Requirement: Omit the pictures while printing every entry below exactly as given.

[Material for this task — start]

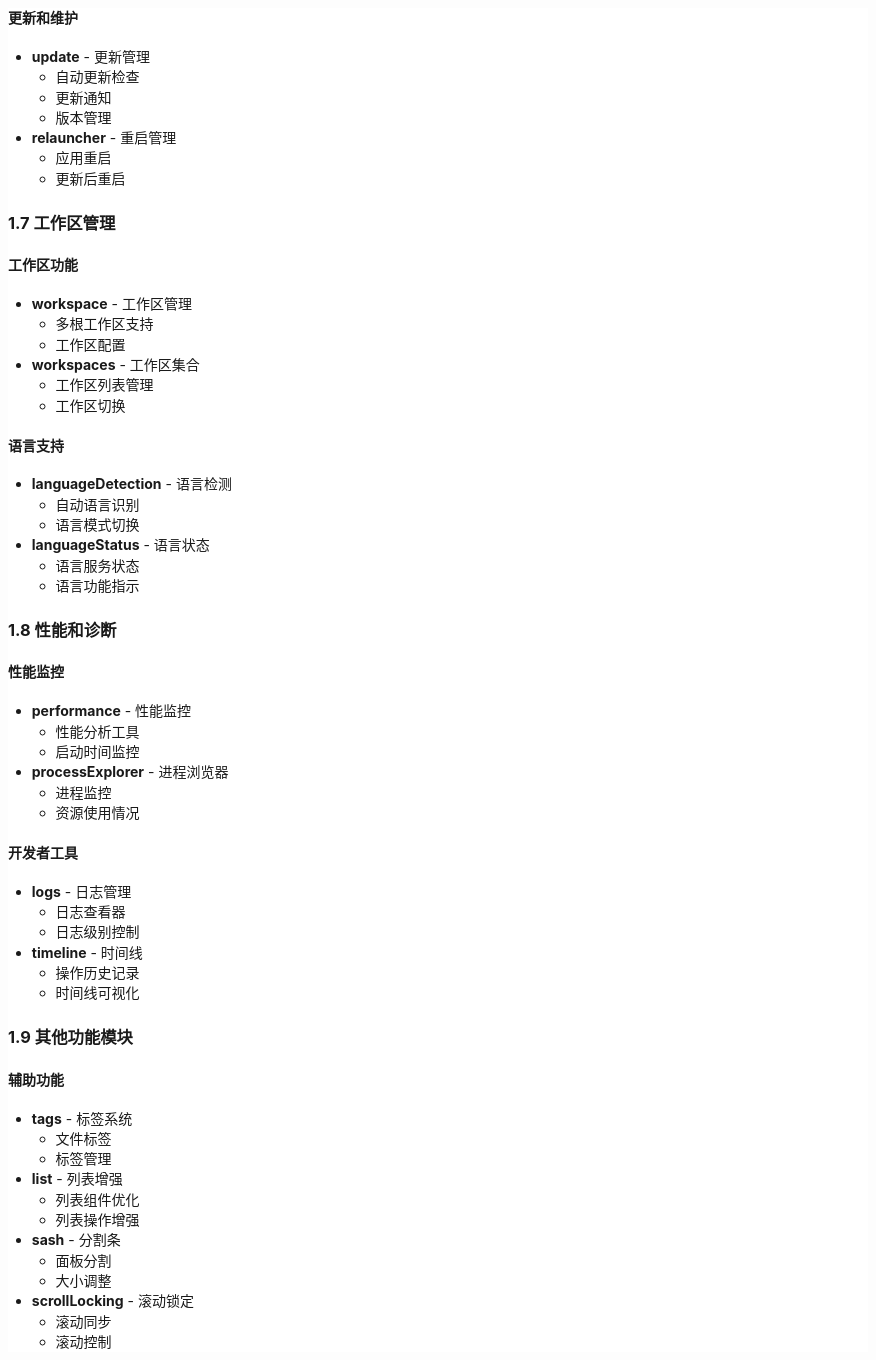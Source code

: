 #### **更新和维护**
- **update** - 更新管理
  - 自动更新检查
  - 更新通知
  - 版本管理
- **relauncher** - 重启管理
  - 应用重启
  - 更新后重启

### 1.7 工作区管理

#### **工作区功能**
- **workspace** - 工作区管理
  - 多根工作区支持
  - 工作区配置
- **workspaces** - 工作区集合
  - 工作区列表管理
  - 工作区切换

#### **语言支持**
- **languageDetection** - 语言检测
  - 自动语言识别
  - 语言模式切换
- **languageStatus** - 语言状态
  - 语言服务状态
  - 语言功能指示

### 1.8 性能和诊断

#### **性能监控**
- **performance** - 性能监控
  - 性能分析工具
  - 启动时间监控
- **processExplorer** - 进程浏览器
  - 进程监控
  - 资源使用情况

#### **开发者工具**
- **logs** - 日志管理
  - 日志查看器
  - 日志级别控制
- **timeline** - 时间线
  - 操作历史记录
  - 时间线可视化

### 1.9 其他功能模块

#### **辅助功能**
- **tags** - 标签系统
  - 文件标签
  - 标签管理
- **list** - 列表增强
  - 列表组件优化
  - 列表操作增强
- **sash** - 分割条
  - 面板分割
  - 大小调整
- **scrollLocking** - 滚动锁定
  - 滚动同步
  - 滚动控制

[Material for this task — finish]

Solution for this problem:
Source code

: #### **更新和维护**
- **update** - 更新管理
  - 自动更新检查
  - 更新通知
  - 版本管理
- **relauncher** - 重启管理
  - 应用重启
  - 更新后重启

### 1.7 工作区管理

#### **工作区功能**
- **workspace** - 工作区管理
  - 多根工作区支持
  - 工作区配置
- **workspaces** - 工作区集合
  - 工作区列表管理
  - 工作区切换

#### **语言支持**
- **languageDetection** - 语言检测
  - 自动语言识别
  - 语言模式切换
- **languageStatus** - 语言状态
  - 语言服务状态
  - 语言功能指示

### 1.8 性能和诊断

#### **性能监控**
- **performance** - 性能监控
  - 性能分析工具
  - 启动时间监控
- **processExplorer** - 进程浏览器
  - 进程监控
  - 资源使用情况

#### **开发者工具**
- **logs** - 日志管理
  - 日志查看器
  - 日志级别控制
- **timeline** - 时间线
  - 操作历史记录
  - 时间线可视化

### 1.9 其他功能模块

#### **辅助功能**
- **tags** - 标签系统
  - 文件标签
  - 标签管理
- **list** - 列表增强
  - 列表组件优化
  - 列表操作增强
- **sash** - 分割条
  - 面板分割
  - 大小调整
- **scrollLocking** - 滚动锁定
  - 滚动同步
  - 滚动控制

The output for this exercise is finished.